# WORK ORDER
Across the records that follow, determine how many lines contain "results" and give only the resulting number.

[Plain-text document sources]
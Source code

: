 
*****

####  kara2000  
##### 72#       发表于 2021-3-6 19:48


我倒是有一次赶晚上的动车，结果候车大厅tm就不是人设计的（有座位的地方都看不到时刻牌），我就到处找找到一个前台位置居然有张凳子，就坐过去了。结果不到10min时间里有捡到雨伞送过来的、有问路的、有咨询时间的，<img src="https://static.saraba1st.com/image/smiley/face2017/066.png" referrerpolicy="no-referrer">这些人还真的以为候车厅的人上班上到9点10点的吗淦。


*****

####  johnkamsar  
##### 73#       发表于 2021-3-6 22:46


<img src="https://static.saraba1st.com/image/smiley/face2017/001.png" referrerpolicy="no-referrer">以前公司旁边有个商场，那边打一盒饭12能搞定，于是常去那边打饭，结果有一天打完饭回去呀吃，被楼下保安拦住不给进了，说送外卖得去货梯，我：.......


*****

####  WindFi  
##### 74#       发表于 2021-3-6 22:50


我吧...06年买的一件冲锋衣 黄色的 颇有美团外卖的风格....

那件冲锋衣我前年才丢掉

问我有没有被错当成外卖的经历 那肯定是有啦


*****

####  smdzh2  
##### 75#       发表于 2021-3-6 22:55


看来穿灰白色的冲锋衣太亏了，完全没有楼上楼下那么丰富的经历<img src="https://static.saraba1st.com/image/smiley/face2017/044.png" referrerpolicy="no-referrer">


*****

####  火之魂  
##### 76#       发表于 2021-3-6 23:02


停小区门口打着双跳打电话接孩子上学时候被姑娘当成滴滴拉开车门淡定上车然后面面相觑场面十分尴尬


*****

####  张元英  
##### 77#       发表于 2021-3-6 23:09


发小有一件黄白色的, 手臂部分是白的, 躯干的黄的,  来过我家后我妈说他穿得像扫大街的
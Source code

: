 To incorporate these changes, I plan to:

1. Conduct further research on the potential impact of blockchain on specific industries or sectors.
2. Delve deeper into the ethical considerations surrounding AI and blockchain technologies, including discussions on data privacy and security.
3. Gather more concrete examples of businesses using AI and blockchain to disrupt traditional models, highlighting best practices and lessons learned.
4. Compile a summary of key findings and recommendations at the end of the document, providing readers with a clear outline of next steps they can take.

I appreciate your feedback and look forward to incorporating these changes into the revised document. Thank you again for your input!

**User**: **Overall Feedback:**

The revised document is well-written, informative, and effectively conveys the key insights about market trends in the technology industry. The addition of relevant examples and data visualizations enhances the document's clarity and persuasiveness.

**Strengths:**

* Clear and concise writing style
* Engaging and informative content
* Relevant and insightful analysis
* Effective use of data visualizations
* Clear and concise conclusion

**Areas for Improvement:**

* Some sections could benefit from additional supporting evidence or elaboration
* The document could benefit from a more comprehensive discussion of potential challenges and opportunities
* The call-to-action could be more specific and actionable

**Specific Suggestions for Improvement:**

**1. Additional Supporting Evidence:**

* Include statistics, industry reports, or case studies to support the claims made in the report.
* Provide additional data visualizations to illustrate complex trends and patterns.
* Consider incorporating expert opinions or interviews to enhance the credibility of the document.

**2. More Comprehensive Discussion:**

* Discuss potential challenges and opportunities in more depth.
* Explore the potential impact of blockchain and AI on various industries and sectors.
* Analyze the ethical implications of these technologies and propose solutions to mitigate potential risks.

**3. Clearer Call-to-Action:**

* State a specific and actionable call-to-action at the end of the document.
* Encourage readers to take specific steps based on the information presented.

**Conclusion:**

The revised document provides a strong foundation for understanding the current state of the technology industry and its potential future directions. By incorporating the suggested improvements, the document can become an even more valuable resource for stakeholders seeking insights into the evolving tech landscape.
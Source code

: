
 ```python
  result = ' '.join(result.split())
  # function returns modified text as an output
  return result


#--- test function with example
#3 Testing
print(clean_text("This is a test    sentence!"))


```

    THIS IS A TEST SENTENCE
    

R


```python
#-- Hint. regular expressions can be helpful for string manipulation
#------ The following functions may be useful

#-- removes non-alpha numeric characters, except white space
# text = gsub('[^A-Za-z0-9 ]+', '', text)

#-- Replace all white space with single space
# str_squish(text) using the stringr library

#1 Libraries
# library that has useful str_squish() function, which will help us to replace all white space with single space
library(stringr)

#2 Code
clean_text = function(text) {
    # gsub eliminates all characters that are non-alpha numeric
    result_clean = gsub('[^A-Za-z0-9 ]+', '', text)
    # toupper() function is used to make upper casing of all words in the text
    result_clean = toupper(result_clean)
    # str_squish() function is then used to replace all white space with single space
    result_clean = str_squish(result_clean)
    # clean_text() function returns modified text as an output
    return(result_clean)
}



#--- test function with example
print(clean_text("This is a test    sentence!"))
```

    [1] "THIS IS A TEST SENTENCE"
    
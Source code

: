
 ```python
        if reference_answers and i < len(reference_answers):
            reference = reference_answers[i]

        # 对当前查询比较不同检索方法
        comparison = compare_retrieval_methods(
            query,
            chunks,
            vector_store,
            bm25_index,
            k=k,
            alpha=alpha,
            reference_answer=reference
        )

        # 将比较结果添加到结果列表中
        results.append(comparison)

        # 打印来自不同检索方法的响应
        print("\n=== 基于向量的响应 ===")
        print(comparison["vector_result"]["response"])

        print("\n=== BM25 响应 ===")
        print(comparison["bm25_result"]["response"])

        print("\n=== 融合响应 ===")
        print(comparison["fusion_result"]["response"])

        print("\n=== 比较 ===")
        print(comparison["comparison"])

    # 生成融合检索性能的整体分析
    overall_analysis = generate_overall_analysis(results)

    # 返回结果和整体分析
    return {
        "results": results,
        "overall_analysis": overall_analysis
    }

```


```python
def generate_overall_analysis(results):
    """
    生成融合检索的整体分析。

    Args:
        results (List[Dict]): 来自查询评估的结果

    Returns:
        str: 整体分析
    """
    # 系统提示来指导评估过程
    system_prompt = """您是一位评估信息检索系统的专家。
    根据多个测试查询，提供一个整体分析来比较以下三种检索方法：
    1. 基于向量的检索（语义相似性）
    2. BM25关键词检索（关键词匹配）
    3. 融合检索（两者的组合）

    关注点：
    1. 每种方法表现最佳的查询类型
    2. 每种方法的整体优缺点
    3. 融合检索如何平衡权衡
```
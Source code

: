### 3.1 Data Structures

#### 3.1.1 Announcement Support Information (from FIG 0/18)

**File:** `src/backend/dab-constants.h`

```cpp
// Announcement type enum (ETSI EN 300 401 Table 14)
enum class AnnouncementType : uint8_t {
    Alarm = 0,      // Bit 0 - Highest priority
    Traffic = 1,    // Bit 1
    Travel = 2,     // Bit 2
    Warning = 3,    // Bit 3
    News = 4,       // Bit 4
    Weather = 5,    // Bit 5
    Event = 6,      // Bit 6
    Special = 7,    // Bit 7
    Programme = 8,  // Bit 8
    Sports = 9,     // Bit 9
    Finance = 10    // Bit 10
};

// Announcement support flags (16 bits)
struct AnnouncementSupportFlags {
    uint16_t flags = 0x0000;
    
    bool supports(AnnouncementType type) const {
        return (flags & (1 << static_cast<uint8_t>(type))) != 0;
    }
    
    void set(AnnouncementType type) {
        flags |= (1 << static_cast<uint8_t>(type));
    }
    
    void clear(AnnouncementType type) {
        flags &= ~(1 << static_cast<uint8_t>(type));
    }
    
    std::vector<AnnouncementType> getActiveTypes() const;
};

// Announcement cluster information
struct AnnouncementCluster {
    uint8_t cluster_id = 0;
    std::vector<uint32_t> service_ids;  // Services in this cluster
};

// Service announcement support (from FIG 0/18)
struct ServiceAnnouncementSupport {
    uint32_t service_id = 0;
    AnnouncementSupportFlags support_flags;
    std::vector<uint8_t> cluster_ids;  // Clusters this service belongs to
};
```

# EXERCISE ANSWER
5